Stage 7 — Rehabilitation: 2 weeks to 6 months

Rehab is the most important part of this journey.

If you have had a reconstruction rather than a repair, the graft you receive is not a ligament — yet. Over the first 9 months it remodels into ligament tissue inside your knee. Pushing it too hard, too soon causes failure. Pushing it too gently delays your return. Good rehab is graded, structured, and outcome-driven.

Key principles:

  • Consistent physio after surgery reduces stiffness and lowers the risk of graft failure.
  • The graft itself takes around 9 months to mature.
  • Full muscle strength can take up to 2 years to return.

We are fortunate to have an excellent group of physiotherapists in Taranaki with experience in ACL rehabilitation. We continue to improve our shared expertise through regular meetings and sharing ideas.

A note on further surgery. A small number of patients (approximately 5–10%) require additional “fine-tuning” surgery during recovery — usually a small arthroscopic procedure for a new injury during rehab, or for stiffness. See Further Surgeries for detail.

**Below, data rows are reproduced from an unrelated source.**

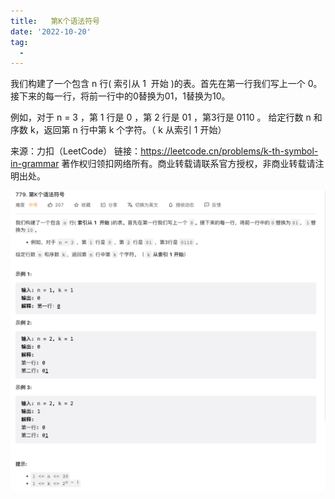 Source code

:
 ```yaml
---
title:   第K个语法符号
date: '2022-10-20'
tag:
  - 
---
```

我们构建了一个包含 n 行( 索引从 1  开始 )的表。首先在第一行我们写上一个 0。接下来的每一行，将前一行中的0替换为01，1替换为10。

例如，对于 n = 3 ，第 1 行是 0 ，第 2 行是 01 ，第3行是 0110 。
给定行数 n 和序数 k，返回第 n 行中第 k 个字符。（ k 从索引 1 开始）

来源：力扣（LeetCode）
链接：<https://leetcode.cn/problems/k-th-symbol-in-grammar>
著作权归领扣网络所有。商业转载请联系官方授权，非商业转载请注明出处。

![alt](./image/example.png)
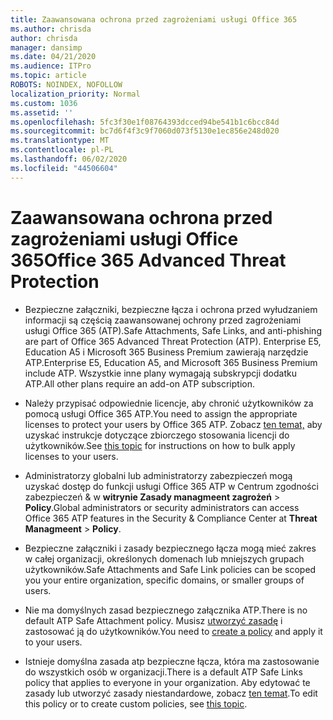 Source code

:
 ```yaml
---
title: Zaawansowana ochrona przed zagrożeniami usługi Office 365
ms.author: chrisda
author: chrisda
manager: dansimp
ms.date: 04/21/2020
ms.audience: ITPro
ms.topic: article
ROBOTS: NOINDEX, NOFOLLOW
localization_priority: Normal
ms.custom: 1036
ms.assetid: ''
ms.openlocfilehash: 5fc3f30e1f08764393dcced94be541b1c6bcc84d
ms.sourcegitcommit: bc7d6f4f3c9f7060d073f5130e1ec856e248d020
ms.translationtype: MT
ms.contentlocale: pl-PL
ms.lasthandoff: 06/02/2020
ms.locfileid: "44506604"
---
```

# <a name="office-365-advanced-threat-protection"></a><span data-ttu-id="ed697-102">Zaawansowana ochrona przed zagrożeniami usługi Office 365</span><span class="sxs-lookup"><span data-stu-id="ed697-102">Office 365 Advanced Threat Protection</span></span>

- <span data-ttu-id="ed697-103">Bezpieczne załączniki, bezpieczne łącza i ochrona przed wyłudzaniem informacji są częścią zaawansowanej ochrony przed zagrożeniami usługi Office 365 (ATP).</span><span class="sxs-lookup"><span data-stu-id="ed697-103">Safe Attachments, Safe Links, and anti-phishing are part of Office 365 Advanced Threat Protection (ATP).</span></span> <span data-ttu-id="ed697-104">Enterprise E5, Education A5 i Microsoft 365 Business Premium zawierają narzędzie ATP.</span><span class="sxs-lookup"><span data-stu-id="ed697-104">Enterprise E5, Education A5, and Microsoft 365 Business Premium include ATP.</span></span> <span data-ttu-id="ed697-105">Wszystkie inne plany wymagają subskrypcji dodatku ATP.</span><span class="sxs-lookup"><span data-stu-id="ed697-105">All other plans require an add-on ATP subscription.</span></span>

- <span data-ttu-id="ed697-106">Należy przypisać odpowiednie licencje, aby chronić użytkowników za pomocą usługi Office 365 ATP.</span><span class="sxs-lookup"><span data-stu-id="ed697-106">You need to assign the appropriate licenses to protect your users by Office 365 ATP.</span></span> <span data-ttu-id="ed697-107">Zobacz [ten temat,](https://docs.microsoft.com/microsoft-365/admin/add-users/add-users) aby uzyskać instrukcje dotyczące zbiorczego stosowania licencji do użytkowników.</span><span class="sxs-lookup"><span data-stu-id="ed697-107">See [this topic](https://docs.microsoft.com/microsoft-365/admin/add-users/add-users) for instructions on how to bulk apply licenses to your users.</span></span>

- <span data-ttu-id="ed697-108">Administratorzy globalni lub administratorzy zabezpieczeń mogą uzyskać dostęp do funkcji usługi Office 365 ATP w Centrum zgodności zabezpieczeń & w **witrynie Zasady managmeent zagrożeń** \> **Policy**.</span><span class="sxs-lookup"><span data-stu-id="ed697-108">Global administrators or security administrators can access Office 365 ATP features in the Security & Compliance Center at **Threat Managmeent** \> **Policy**.</span></span>

- <span data-ttu-id="ed697-109">Bezpieczne załączniki i zasady bezpiecznego łącza mogą mieć zakres w całej organizacji, określonych domenach lub mniejszych grupach użytkowników.</span><span class="sxs-lookup"><span data-stu-id="ed697-109">Safe Attachments and Safe Link policies can be scoped you your entire organization, specific domains, or smaller groups of users.</span></span>

- <span data-ttu-id="ed697-110">Nie ma domyślnych zasad bezpiecznego załącznika ATP.</span><span class="sxs-lookup"><span data-stu-id="ed697-110">There is no default ATP Safe Attachment policy.</span></span> <span data-ttu-id="ed697-111">Musisz [utworzyć zasadę](https://docs.microsoft.com/microsoft-365/security/office-365-security/set-up-atp-safe-attachments-policies) i zastosować ją do użytkowników.</span><span class="sxs-lookup"><span data-stu-id="ed697-111">You need to [create a policy](https://docs.microsoft.com/microsoft-365/security/office-365-security/set-up-atp-safe-attachments-policies) and apply it to your users.</span></span>

- <span data-ttu-id="ed697-112">Istnieje domyślna zasada atp bezpieczne łącza, która ma zastosowanie do wszystkich osób w organizacji.</span><span class="sxs-lookup"><span data-stu-id="ed697-112">There is a default ATP Safe Links policy that applies to everyone in your organization.</span></span> <span data-ttu-id="ed697-113">Aby edytować te zasady lub utworzyć zasady niestandardowe, zobacz [ten temat](https://docs.microsoft.com/microsoft-365/security/office-365-security/set-up-atp-safe-links-policies).</span><span class="sxs-lookup"><span data-stu-id="ed697-113">To edit this policy or to create custom policies, see [this topic](https://docs.microsoft.com/microsoft-365/security/office-365-security/set-up-atp-safe-links-policies).</span></span>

Stage 8 — Return to sport: months 6 to 12

This is the stage patients most want to skip — and the stage that decides whether your operation succeeded long-term.

Our rules are simple:

  • No return to pivoting sport before 12 months for a full reconstruction.
  • ACL repairs and partial reconstructions can return at 6 months.
  • You must pass a formal Return to Sport (RTS) assessment with your physiotherapist before you play. This is considered mandatory in our practice.
  • Even then, the data is honest:
    • About 70% of patients return to some form of sport by 2 years.
    • About 50% return to the same high level they played at before injury.
    • One of the biggest predictors of a second ACL tear is returning to sport too early or without passing RTS criteria.

What the RTS assessment looks at:

  • Quadriceps strength (limb symmetry index ≥90% of the uninjured side)
  • Hop tests (single, triple, crossover, side hop)
  • Movement quality on landing and cutting
  • Psychological readiness (ACL-RSI score)
  • Sport-specific demands

If you don’t pass, you don’t play. We keep working until you do. That single rule is one of the most important things we can do to protect your knee long-term.

Further surgeries

A small number of ACL patients may require additional “fine-tuning” surgery during their recovery. This occurs in approximately 5–10% of patients, and may be higher in professional or pivoting athletes.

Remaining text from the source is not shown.